### Requirement
When the line containing "Перед началом работы" appears in the data below, begin copying there and stop only after the line containing "- Custom breakout".

** Raw data follows **

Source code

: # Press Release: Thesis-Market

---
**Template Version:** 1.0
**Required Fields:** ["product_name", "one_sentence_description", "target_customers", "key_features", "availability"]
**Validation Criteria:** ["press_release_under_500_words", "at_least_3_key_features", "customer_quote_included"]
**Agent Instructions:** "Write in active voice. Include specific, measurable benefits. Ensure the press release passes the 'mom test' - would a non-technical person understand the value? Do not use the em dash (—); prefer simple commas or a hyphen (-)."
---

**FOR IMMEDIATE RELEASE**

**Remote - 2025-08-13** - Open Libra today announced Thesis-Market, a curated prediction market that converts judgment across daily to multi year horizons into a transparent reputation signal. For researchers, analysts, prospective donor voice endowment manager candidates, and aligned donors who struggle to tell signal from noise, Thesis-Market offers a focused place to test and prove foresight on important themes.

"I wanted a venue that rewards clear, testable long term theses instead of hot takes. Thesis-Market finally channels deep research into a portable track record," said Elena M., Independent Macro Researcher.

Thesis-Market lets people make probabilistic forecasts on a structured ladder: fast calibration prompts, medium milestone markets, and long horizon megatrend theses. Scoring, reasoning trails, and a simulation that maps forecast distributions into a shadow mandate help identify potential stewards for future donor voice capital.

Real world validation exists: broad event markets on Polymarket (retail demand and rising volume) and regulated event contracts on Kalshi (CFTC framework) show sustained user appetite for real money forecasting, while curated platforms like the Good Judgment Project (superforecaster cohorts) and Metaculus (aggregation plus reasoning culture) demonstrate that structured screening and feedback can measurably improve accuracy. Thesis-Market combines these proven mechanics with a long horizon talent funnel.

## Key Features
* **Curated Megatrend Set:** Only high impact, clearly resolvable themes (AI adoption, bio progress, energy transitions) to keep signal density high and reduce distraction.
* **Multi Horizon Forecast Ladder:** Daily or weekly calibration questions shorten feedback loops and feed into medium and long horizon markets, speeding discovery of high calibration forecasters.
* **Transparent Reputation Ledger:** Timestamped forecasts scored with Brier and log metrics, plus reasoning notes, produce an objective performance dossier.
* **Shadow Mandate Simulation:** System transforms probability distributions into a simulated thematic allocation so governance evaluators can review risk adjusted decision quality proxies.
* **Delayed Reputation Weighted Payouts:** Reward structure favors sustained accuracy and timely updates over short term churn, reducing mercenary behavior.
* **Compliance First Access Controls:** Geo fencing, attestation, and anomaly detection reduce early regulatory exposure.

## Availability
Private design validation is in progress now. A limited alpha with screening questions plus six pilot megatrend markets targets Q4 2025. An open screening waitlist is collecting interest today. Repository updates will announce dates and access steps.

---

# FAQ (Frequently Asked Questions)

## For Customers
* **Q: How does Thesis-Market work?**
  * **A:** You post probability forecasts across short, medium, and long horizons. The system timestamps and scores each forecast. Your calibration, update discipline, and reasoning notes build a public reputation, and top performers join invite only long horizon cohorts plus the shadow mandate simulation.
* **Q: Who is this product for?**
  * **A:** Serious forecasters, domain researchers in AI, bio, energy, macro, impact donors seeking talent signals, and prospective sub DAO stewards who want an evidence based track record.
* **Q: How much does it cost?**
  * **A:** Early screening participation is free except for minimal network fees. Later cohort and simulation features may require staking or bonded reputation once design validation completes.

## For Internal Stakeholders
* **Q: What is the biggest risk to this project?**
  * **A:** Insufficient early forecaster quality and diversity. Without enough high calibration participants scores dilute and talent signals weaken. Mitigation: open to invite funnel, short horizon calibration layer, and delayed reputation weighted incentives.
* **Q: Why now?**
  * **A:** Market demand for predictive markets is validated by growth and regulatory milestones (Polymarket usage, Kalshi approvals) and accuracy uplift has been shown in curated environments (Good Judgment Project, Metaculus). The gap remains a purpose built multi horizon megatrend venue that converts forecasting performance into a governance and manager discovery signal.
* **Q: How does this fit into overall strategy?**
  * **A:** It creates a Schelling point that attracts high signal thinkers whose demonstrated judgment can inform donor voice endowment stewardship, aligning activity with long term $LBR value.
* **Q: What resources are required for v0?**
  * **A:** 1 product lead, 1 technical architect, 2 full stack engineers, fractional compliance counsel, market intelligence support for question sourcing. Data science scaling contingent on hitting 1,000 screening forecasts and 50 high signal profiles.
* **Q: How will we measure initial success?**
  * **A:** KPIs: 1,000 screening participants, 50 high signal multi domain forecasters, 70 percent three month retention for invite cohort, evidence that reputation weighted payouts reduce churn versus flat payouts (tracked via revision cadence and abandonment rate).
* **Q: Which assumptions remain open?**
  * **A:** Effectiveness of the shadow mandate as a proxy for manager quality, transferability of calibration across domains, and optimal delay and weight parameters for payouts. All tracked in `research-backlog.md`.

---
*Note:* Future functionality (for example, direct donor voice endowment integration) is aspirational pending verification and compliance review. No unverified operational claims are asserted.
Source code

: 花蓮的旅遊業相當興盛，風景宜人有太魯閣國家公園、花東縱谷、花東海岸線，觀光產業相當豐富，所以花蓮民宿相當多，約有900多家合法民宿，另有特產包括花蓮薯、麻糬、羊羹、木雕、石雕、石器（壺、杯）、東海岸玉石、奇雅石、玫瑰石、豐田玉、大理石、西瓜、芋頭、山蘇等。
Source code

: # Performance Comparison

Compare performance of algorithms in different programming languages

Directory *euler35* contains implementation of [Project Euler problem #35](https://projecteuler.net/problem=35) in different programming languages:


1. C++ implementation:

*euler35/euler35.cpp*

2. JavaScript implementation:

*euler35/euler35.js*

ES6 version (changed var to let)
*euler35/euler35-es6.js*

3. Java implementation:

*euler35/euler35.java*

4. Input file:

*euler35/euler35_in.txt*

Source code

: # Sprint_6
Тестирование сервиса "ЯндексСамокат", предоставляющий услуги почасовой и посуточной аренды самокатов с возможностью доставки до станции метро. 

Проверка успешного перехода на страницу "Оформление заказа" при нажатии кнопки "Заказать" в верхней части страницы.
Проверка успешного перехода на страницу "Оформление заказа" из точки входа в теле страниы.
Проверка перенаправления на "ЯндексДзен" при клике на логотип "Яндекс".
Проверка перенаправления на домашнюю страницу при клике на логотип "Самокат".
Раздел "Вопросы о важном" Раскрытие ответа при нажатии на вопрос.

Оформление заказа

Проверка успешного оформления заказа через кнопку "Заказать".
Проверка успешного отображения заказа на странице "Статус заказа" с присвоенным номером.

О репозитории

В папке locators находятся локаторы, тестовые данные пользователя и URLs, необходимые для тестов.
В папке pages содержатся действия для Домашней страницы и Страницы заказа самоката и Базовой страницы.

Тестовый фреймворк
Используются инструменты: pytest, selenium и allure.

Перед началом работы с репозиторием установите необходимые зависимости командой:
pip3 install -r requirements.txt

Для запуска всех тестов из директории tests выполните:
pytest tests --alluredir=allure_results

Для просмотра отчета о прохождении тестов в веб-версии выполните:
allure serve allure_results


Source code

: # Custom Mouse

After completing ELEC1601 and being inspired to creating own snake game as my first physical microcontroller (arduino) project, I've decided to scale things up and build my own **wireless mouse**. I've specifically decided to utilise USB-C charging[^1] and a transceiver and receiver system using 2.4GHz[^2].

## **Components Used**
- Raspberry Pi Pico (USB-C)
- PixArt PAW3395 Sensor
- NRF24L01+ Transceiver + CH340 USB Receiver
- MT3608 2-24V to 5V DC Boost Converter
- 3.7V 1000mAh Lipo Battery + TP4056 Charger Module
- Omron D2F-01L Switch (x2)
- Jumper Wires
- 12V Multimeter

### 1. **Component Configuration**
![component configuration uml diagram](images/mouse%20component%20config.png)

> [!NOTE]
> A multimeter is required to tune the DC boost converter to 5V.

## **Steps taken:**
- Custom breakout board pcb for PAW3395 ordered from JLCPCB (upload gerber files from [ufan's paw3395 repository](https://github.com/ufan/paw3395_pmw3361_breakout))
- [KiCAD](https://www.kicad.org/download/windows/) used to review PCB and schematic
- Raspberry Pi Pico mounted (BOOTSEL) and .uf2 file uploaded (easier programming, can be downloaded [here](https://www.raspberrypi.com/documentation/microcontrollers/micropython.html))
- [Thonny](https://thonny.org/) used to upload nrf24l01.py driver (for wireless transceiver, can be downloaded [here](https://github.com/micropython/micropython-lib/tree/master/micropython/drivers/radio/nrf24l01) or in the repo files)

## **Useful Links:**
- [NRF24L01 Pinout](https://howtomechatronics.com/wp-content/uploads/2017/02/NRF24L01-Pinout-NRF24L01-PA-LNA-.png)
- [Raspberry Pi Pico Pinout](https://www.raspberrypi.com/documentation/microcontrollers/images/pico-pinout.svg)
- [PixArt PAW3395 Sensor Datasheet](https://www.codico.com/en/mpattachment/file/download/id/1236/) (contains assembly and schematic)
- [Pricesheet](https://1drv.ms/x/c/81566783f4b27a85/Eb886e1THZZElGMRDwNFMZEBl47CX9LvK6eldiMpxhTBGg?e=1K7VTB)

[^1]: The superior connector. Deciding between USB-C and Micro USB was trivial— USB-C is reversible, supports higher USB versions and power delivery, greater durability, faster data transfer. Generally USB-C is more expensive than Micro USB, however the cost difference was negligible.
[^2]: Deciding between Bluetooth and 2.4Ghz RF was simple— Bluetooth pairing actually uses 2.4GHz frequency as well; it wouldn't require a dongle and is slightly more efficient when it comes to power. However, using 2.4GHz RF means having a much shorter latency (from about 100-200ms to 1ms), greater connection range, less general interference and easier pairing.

** End of Raw data **

### Exercise result
Перед началом работы с репозиторием установите необходимые зависимости командой:
pip3 install -r requirements.txt

Для запуска всех тестов из директории tests выполните:
pytest tests --alluredir=allure_results

Для просмотра отчета о прохождении тестов в веб-версии выполните:
allure serve allure_results


Source code

: # Custom Mouse

After completing ELEC1601 and being inspired to creating own snake game as my first physical microcontroller (arduino) project, I've decided to scale things up and build my own **wireless mouse**. I've specifically decided to utilise USB-C charging[^1] and a transceiver and receiver system using 2.4GHz[^2].

## **Components Used**
- Raspberry Pi Pico (USB-C)
- PixArt PAW3395 Sensor
- NRF24L01+ Transceiver + CH340 USB Receiver
- MT3608 2-24V to 5V DC Boost Converter
- 3.7V 1000mAh Lipo Battery + TP4056 Charger Module
- Omron D2F-01L Switch (x2)
- Jumper Wires
- 12V Multimeter

### 1. **Component Configuration**
![component configuration uml diagram](images/mouse%20component%20config.png)

> [!NOTE]
> A multimeter is required to tune the DC boost converter to 5V.

## **Steps taken:**
- Custom breakout board pcb for PAW3395 ordered from JLCPCB (upload gerber files from [ufan's paw3395 repository](https://github.com/ufan/paw3395_pmw3361_breakout))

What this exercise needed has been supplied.